> _THE DATA_
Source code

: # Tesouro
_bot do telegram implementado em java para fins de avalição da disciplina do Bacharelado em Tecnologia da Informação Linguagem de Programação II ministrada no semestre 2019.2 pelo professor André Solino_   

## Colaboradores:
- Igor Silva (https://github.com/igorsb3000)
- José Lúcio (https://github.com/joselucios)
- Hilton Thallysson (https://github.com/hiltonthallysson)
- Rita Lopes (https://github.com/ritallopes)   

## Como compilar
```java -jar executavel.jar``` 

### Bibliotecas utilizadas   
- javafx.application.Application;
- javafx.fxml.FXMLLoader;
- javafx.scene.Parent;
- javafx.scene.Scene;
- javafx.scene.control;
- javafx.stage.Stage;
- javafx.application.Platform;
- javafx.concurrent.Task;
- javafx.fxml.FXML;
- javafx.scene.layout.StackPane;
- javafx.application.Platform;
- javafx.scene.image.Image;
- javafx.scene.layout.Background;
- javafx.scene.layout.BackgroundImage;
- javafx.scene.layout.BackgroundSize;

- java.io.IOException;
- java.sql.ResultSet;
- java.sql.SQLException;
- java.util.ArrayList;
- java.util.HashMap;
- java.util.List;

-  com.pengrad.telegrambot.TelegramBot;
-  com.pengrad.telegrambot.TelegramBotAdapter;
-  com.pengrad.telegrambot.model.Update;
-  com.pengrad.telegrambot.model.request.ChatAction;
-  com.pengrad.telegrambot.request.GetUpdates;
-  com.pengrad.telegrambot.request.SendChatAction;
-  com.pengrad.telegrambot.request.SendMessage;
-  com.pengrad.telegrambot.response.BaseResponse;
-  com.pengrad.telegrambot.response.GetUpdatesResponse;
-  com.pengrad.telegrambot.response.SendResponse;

* * *

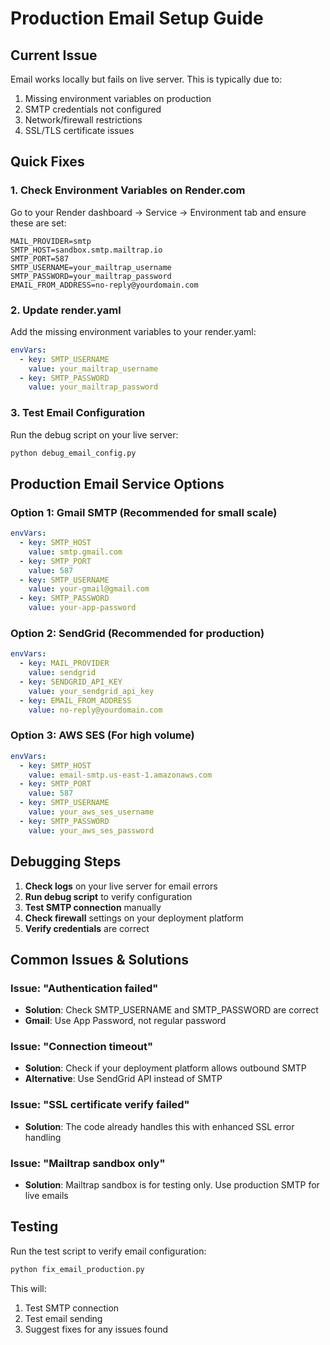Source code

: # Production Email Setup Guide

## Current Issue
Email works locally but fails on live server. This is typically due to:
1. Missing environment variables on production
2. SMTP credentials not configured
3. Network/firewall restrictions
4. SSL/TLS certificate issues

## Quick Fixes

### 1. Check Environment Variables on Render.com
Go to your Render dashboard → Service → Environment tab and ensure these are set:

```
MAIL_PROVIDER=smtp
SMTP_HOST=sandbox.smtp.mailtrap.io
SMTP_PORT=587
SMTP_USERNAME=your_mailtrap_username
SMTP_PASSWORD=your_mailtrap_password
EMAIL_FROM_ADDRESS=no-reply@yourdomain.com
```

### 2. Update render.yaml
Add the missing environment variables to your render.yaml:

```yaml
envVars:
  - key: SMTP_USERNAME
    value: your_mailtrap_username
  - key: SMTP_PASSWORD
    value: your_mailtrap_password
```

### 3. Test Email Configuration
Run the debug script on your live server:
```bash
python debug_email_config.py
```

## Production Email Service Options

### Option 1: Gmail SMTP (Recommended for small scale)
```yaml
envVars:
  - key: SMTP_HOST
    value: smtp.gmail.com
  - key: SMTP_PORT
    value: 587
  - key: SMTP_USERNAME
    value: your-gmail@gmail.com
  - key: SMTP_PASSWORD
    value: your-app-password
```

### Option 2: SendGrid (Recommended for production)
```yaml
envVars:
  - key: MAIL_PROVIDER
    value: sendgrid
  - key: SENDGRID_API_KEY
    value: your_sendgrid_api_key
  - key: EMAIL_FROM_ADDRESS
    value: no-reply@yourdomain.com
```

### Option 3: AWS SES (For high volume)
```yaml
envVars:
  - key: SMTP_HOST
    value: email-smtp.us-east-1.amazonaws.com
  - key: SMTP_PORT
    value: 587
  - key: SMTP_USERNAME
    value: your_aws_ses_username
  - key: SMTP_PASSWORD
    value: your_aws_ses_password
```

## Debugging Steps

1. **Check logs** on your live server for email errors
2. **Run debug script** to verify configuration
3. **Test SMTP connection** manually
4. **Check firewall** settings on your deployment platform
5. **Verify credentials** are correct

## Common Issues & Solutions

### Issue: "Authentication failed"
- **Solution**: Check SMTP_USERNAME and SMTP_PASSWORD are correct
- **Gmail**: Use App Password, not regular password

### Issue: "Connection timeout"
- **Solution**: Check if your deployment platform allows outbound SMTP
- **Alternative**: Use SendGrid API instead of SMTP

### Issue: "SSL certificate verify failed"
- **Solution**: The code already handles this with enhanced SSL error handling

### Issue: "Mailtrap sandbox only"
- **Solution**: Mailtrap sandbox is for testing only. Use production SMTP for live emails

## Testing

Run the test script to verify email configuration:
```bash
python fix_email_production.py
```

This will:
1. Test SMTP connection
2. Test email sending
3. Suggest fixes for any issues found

* * *

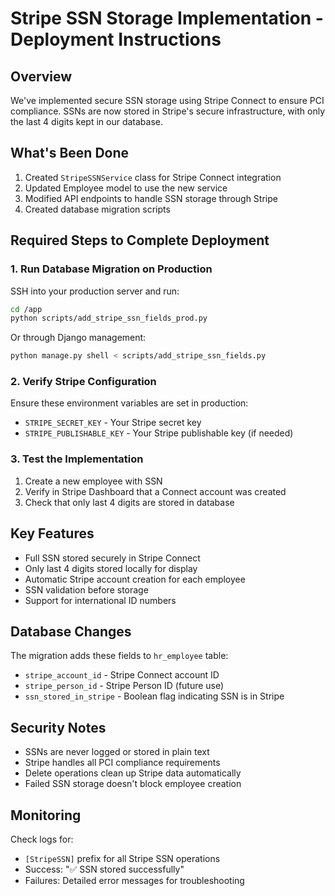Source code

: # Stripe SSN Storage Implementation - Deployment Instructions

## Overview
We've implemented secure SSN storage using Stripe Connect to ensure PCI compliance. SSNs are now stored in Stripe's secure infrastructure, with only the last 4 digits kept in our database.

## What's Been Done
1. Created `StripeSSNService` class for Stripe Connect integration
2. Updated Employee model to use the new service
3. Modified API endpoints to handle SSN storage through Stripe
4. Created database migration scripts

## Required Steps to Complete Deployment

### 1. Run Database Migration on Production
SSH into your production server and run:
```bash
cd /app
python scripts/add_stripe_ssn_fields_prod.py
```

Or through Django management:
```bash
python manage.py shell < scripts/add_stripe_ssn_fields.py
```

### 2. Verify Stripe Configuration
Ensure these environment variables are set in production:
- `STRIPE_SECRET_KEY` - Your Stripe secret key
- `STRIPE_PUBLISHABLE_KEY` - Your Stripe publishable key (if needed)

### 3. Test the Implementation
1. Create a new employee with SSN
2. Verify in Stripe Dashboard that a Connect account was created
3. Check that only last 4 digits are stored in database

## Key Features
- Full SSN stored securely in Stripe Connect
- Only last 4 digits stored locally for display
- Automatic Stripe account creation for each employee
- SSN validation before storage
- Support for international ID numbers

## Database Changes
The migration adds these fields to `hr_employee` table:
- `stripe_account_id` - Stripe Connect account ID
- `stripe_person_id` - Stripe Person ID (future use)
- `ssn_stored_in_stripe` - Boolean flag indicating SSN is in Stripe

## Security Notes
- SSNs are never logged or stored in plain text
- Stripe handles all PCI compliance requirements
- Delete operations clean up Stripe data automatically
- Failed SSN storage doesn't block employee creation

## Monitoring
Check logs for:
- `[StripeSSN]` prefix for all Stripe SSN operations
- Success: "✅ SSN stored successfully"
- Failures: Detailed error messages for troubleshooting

> _TASK GOAL_
Please work out how many lines of the listing contain the string "Steps", and answer with the number only.

> _TASK ANSWER_
2